• [TASK DESCRIPTION]:
Take from the entries below the stretch from the line with "after done with" through the line with "famous Robert Frost", and return it exactly, leaving the pictures out.

++++ PROVIDED MATERIAL

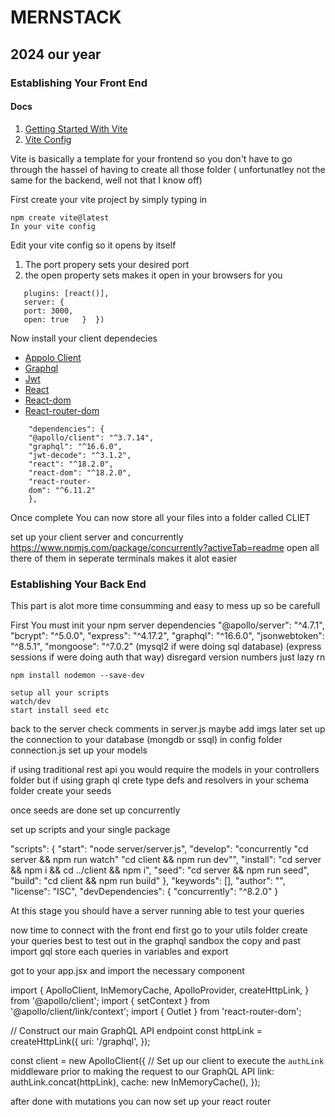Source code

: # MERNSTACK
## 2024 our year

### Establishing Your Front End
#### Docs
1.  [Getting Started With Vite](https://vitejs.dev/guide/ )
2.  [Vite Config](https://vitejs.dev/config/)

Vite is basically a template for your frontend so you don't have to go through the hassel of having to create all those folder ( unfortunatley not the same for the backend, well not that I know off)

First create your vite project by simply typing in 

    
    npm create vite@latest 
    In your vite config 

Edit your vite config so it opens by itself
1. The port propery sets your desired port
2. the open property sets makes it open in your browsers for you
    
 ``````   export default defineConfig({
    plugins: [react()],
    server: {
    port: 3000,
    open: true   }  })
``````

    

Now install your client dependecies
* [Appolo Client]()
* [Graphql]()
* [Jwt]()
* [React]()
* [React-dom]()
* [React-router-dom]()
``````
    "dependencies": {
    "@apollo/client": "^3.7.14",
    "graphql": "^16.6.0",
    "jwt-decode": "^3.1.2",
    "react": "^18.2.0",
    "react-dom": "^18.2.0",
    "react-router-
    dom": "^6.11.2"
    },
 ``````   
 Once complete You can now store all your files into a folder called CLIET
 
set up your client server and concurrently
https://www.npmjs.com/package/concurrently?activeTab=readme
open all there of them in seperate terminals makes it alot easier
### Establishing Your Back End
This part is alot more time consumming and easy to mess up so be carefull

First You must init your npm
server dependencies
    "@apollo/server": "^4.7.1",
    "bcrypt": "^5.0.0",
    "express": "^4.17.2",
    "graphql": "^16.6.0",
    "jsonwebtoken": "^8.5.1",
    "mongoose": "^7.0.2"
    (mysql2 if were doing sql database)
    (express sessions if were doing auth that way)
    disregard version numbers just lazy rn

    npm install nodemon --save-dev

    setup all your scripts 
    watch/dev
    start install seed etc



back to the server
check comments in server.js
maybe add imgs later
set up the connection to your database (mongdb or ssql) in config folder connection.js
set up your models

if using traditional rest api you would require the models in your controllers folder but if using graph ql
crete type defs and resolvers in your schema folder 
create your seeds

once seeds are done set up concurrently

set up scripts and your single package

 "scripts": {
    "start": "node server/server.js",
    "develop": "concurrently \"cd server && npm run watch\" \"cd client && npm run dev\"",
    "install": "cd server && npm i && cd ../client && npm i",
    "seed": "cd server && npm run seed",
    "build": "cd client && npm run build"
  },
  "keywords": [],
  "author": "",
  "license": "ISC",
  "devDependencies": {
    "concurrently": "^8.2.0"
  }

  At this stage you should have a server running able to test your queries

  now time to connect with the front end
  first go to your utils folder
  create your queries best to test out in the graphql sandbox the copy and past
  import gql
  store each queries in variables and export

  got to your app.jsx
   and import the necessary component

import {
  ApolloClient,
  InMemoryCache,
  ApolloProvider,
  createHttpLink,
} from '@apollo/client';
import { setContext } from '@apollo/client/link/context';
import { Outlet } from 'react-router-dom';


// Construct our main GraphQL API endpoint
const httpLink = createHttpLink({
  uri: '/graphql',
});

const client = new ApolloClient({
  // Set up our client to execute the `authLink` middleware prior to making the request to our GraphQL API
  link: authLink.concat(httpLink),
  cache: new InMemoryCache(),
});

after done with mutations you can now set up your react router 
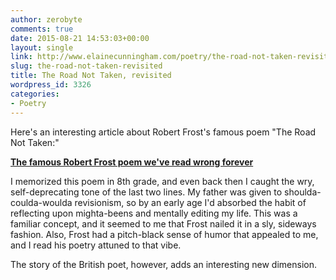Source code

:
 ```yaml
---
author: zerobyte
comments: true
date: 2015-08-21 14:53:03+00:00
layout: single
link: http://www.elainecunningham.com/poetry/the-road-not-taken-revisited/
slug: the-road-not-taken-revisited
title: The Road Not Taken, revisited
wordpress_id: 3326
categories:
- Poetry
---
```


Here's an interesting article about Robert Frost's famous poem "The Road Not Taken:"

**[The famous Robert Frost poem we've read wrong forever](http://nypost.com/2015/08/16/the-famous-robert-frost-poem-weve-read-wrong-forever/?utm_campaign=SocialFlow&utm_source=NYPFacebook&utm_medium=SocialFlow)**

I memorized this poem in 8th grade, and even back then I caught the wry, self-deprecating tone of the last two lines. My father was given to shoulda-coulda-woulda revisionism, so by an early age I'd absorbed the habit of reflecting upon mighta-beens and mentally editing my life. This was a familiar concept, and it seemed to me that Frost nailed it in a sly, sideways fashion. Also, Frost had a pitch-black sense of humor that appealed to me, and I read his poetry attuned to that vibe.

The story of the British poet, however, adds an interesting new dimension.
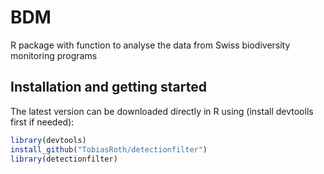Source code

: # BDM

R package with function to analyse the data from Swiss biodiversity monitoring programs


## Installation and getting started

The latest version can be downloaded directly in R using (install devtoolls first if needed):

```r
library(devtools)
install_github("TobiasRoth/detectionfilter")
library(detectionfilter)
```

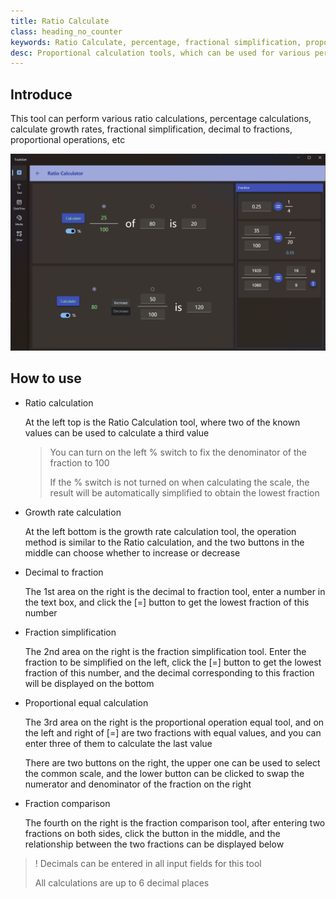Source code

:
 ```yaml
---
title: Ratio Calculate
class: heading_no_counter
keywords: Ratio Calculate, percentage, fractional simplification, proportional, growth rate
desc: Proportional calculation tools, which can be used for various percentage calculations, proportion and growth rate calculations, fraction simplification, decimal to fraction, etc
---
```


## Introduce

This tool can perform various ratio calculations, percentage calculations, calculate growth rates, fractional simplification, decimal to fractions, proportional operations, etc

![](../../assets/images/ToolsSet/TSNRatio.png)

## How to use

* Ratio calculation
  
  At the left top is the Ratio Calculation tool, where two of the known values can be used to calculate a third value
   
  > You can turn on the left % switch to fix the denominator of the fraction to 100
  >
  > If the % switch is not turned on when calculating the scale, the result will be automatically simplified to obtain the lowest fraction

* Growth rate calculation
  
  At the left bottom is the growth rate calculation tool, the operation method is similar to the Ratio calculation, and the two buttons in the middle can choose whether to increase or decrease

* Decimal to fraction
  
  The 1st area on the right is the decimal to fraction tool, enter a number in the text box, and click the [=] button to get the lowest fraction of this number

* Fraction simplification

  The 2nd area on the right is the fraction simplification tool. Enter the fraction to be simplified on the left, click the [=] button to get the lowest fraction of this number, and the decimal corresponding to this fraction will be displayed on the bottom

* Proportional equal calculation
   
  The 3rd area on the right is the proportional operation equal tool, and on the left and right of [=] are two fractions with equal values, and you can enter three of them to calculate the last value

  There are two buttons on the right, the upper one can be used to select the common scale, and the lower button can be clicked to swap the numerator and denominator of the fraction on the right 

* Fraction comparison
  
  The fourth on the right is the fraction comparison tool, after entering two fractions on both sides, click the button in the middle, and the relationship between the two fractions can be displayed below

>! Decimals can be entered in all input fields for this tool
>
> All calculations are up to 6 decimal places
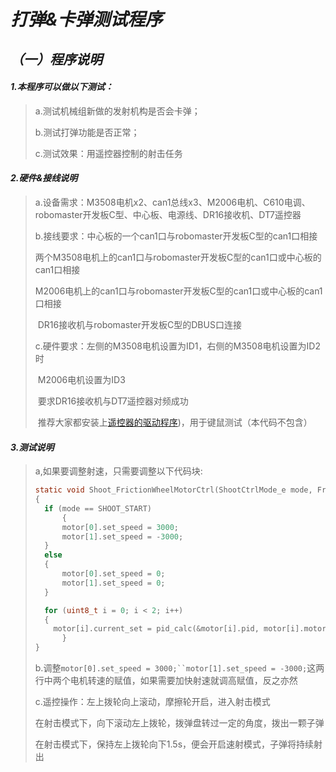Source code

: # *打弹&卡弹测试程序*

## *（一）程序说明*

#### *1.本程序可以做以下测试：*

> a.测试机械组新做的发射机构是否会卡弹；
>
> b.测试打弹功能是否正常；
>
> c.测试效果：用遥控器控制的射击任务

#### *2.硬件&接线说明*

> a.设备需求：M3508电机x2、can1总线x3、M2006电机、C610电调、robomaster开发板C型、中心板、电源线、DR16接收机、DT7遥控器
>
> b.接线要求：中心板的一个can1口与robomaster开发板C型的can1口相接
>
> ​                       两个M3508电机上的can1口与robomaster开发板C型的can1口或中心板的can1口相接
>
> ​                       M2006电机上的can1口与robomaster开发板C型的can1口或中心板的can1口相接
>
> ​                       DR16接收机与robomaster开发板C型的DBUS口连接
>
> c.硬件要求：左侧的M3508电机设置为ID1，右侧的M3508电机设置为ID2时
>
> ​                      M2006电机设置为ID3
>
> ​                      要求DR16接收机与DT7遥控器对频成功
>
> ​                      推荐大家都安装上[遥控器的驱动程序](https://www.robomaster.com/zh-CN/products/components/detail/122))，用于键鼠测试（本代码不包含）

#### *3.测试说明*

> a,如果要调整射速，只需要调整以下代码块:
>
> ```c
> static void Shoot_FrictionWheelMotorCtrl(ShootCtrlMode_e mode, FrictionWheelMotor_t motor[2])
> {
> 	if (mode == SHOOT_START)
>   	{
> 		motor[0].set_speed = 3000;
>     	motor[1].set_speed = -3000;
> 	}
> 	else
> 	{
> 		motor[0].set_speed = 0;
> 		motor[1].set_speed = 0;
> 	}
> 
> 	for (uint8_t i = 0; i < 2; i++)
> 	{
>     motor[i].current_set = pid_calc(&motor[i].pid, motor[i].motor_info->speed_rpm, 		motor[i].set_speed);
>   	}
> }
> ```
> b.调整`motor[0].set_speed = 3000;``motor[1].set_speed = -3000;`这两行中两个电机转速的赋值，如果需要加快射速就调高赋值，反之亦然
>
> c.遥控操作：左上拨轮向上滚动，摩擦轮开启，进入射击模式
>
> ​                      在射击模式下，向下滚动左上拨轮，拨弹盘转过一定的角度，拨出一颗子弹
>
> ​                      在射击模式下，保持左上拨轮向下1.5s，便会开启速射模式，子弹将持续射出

++++++++

• [EXERCISE RESPONSE]:
after done with mutations you can now set up your react router 
Source code

:
 ```yaml
---
author: zerobyte
comments: true
date: 2015-08-21 14:53:03+00:00
layout: single
link: http://www.elainecunningham.com/poetry/the-road-not-taken-revisited/
slug: the-road-not-taken-revisited
title: The Road Not Taken, revisited
wordpress_id: 3326
categories:
- Poetry
---
```


Here's an interesting article about Robert Frost's famous poem "The Road Not Taken:"

**[The famous Robert Frost poem we've read wrong forever](http://nypost.com/2015/08/16/the-famous-robert-frost-poem-weve-read-wrong-forever/?utm_campaign=SocialFlow&utm_source=NYPFacebook&utm_medium=SocialFlow)**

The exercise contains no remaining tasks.